İşletmelerin yurtdışı harcamalarının vergisel durumu

Yayın Tarihi: 27/07/15 08:00
okuma süresi: 11 dak.
A- A A+

Globalleşen ekonomik faaliyetler kapsamında ticari ilişkilerin bir gereği olarak birçok işletme sahipleri veya yetkilileri iş kapasitelerini ve potansiyellerini geliştirmek amacıyla yabancı ülkelerdeki fuarlara, seminerlere pazar araştırmalarına veya ticari ilişkilere yönelik etkinliklere katılmak için yurtdışına seyahat etmek durumunda kalmaktadırlar.

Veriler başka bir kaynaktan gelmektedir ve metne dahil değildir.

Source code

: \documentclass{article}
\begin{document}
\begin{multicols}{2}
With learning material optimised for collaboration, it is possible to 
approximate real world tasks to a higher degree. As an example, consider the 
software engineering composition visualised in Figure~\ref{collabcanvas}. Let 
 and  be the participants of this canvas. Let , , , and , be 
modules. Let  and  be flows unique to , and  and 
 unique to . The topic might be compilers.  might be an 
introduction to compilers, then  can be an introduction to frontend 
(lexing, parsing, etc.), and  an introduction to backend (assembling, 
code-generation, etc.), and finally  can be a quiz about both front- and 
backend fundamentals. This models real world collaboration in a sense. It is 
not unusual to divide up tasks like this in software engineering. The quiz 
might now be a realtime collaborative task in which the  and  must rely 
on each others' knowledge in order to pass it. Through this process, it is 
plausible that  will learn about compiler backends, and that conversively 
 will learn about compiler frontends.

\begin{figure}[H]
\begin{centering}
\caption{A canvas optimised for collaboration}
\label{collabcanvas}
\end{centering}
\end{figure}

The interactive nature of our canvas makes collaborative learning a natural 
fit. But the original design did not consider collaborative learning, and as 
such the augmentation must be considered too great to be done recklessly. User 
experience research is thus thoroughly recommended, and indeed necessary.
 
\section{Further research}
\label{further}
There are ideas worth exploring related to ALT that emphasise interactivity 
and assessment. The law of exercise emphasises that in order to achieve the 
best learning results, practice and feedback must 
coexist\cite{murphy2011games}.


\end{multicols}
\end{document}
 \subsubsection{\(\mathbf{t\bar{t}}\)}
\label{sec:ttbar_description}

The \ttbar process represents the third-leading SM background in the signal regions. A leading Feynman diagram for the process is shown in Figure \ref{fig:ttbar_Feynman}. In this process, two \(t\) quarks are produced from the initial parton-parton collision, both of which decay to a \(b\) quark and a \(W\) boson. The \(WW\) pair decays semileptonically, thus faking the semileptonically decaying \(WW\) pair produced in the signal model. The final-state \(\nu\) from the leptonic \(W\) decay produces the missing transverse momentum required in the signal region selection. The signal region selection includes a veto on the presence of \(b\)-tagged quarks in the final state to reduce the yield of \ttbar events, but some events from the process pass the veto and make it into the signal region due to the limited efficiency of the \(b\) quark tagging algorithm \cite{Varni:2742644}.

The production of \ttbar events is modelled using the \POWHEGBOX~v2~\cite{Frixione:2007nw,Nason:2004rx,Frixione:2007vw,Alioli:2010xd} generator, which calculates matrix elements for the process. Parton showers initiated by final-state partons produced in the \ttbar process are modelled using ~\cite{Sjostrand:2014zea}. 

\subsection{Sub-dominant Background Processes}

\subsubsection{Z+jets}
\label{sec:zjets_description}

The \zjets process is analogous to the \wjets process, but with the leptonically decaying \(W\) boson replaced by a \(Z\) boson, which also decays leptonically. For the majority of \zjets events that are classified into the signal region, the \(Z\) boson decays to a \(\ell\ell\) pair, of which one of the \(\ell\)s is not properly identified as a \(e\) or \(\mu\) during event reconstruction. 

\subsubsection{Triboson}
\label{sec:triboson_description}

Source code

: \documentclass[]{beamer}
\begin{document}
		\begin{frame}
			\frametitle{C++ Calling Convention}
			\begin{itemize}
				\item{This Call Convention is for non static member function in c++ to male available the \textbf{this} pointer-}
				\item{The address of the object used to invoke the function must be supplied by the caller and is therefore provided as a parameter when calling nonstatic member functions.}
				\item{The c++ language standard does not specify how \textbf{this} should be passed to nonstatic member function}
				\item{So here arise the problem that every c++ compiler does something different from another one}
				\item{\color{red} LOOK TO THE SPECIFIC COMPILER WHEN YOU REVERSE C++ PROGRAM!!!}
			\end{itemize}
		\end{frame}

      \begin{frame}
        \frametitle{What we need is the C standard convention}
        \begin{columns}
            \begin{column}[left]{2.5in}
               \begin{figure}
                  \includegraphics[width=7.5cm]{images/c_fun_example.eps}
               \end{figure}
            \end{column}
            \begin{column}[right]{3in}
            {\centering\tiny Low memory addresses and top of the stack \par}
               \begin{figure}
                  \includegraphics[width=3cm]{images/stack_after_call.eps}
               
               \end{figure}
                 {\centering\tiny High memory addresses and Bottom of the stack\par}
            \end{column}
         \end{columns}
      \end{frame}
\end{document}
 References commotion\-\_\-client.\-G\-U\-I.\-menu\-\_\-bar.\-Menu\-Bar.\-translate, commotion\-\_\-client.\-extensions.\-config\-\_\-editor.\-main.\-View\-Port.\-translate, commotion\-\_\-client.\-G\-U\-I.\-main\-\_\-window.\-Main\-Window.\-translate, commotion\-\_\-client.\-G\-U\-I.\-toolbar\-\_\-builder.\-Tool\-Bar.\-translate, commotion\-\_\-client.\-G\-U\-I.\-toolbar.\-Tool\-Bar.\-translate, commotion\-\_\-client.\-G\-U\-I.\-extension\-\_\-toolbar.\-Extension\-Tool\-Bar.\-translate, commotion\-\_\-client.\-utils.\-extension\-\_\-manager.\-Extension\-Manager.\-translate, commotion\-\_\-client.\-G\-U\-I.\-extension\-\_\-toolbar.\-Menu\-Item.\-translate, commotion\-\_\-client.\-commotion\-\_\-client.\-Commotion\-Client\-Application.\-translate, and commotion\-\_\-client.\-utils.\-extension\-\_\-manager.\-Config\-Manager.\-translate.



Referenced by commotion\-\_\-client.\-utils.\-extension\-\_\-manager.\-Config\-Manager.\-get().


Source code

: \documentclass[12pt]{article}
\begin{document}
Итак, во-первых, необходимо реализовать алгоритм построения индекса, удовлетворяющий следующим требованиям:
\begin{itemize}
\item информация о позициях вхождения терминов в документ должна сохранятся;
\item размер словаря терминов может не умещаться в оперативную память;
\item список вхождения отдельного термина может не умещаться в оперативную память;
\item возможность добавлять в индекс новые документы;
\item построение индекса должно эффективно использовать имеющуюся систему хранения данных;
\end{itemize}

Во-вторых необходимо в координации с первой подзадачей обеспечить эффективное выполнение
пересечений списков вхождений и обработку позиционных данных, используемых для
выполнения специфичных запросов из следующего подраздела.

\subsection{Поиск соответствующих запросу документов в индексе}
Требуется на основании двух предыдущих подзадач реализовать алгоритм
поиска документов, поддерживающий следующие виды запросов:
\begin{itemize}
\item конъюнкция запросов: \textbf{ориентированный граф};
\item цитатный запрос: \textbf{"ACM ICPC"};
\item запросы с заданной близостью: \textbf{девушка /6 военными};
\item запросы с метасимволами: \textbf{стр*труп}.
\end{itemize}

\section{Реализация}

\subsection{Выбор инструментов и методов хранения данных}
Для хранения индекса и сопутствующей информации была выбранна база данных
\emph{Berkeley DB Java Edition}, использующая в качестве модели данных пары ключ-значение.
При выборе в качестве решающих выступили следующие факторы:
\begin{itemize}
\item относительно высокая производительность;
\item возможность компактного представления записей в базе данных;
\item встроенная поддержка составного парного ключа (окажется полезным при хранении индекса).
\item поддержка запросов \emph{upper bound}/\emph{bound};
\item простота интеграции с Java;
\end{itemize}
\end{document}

Bu amaçlarla yapılan yurtdışı seyahat harcamaları özellikle ulaşım, konaklama, yiyecek-içecek gibi doğal giderlerini gerçekleşmesi yanında bazı özel nitelikli harcamalar da olabilmektedir. Bahse konu harcamaların KKTC muhasebe ve vergi hukukunda nasıl muhasebeleştirilip vergisel beyan etmek bakımından nasıl düzenleneceği genellikle çeşitli sorunların meydana gelmesine neden olmaktadır.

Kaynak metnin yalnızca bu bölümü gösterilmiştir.